As reported by NEU, unspent capital budget from the Department for Education could have provided schools an extra £36,000 each for building repairs, according to new analysis
Despite Government spending on school infrastructure having plummeted since the Conservatives came to power in 2010, the DfE still underspent its own capital expenditure limit by over £1bn in 2022-23 and another £900m in 2021-22.
If the 2022-23 underspend alone were redistributed to schools to spend on their own capital projects via the Devolved Formula Capital (DFC) route, it would mean an extra:
- £36,410 for the average state-funded school in England
- £27,119 for the average state-funded primary school in England
- £81,328 for the average state-funded secondary school in England.
This funding was always earmarked for desperately-needed building and maintenance work across the education system.
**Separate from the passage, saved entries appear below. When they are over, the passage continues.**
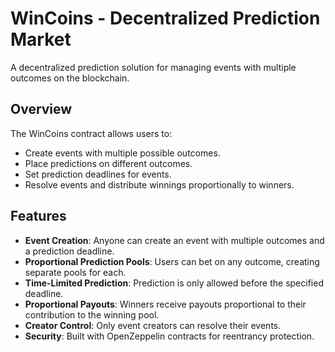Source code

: # WinCoins - Decentralized Prediction Market

A decentralized prediction solution for managing events with multiple outcomes on the blockchain.

## Overview

The WinCoins contract allows users to:
- Create events with multiple possible outcomes.
- Place predictions on different outcomes.
- Set prediction deadlines for events.
- Resolve events and distribute winnings proportionally to winners.


## Features

- **Event Creation**: Anyone can create an event with multiple outcomes and a prediction deadline.
- **Proportional Prediction Pools**: Users can bet on any outcome, creating separate pools for each.
- **Time-Limited Prediction**: Prediction is only allowed before the specified deadline.
- **Proportional Payouts**: Winners receive payouts proportional to their contribution to the winning pool.
- **Creator Control**: Only event creators can resolve their events.
- **Security**: Built with OpenZeppelin contracts for reentrancy protection.
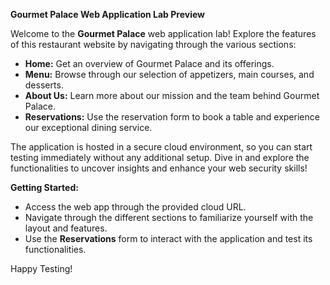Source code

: **Gourmet Palace Web Application Lab Preview**

Welcome to the **Gourmet Palace** web application lab! Explore the features of this restaurant website by navigating through the various sections:

- **Home:** Get an overview of Gourmet Palace and its offerings.
- **Menu:** Browse through our selection of appetizers, main courses, and desserts.
- **About Us:** Learn more about our mission and the team behind Gourmet Palace.
- **Reservations:** Use the reservation form to book a table and experience our exceptional dining service.

The application is hosted in a secure cloud environment, so you can start testing immediately without any additional setup. Dive in and explore the functionalities to uncover insights and enhance your web security skills!

**Getting Started:**
- Access the web app through the provided cloud URL.
- Navigate through the different sections to familiarize yourself with the layout and features.
- Use the **Reservations** form to interact with the application and test its functionalities.

Happy Testing!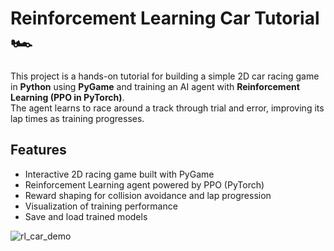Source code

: # Reinforcement Learning Car Tutorial 🏎️

This project is a hands-on tutorial for building a simple 2D car racing game in **Python** using **PyGame** and training an AI agent with **Reinforcement Learning (PPO in PyTorch)**.  
The agent learns to race around a track through trial and error, improving its lap times as training progresses.  

## Features
- Interactive 2D racing game built with PyGame  
- Reinforcement Learning agent powered by PPO (PyTorch)  
- Reward shaping for collision avoidance and lap progression  
- Visualization of training performance  
- Save and load trained models  

![rl_car_demo](https://github.com/user-attachments/assets/46b69742-fadc-436b-96d4-2545a6140131)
In 2022, the Treasury gave the DfE a Capital Departmental Expenditure Limit (DEL) of £6,365m for 2022-23. Despite the National Audit Office and others reporting the desperate state of disrepair in our schools, the DfE only spent £5,348m in 2022-23, leaving £1,017m unspent.
This sum, like the £898m unspent the year before, was set aside for capital projects in education, and School Cuts argue that it should be kept for this purpose rather than returned to the Treasury. The DFC scheme already provides schools with sums of money to spend on their own capital works, and School Cuts believes it would be much fairer to redistribute the much-needed funds via this channel than for it to be lost back to the Treasury.
The School Cuts website is run by education unions National Education Union, Association of School and College Leaders and school leaders’ union NAHT, supported by Parentkind and National Governance Association.
Daniel Kebede, NEU General Secretary, said:
“School buildings are crumbling around our children as they try to learn. Yet even the inadequate amounts of money set aside for their repair are being returned to the Treasury unspent. If bureaucracy and mismanagement mean that the DfE is not allocating this money where it is so desperately needed, the only sensible option is to give it directly to schools. They are best placed to know where it needs to be spent. Redistributing this money would make a tremendous difference at a local level, in a way that is tangible to pupils, school staff and communities.”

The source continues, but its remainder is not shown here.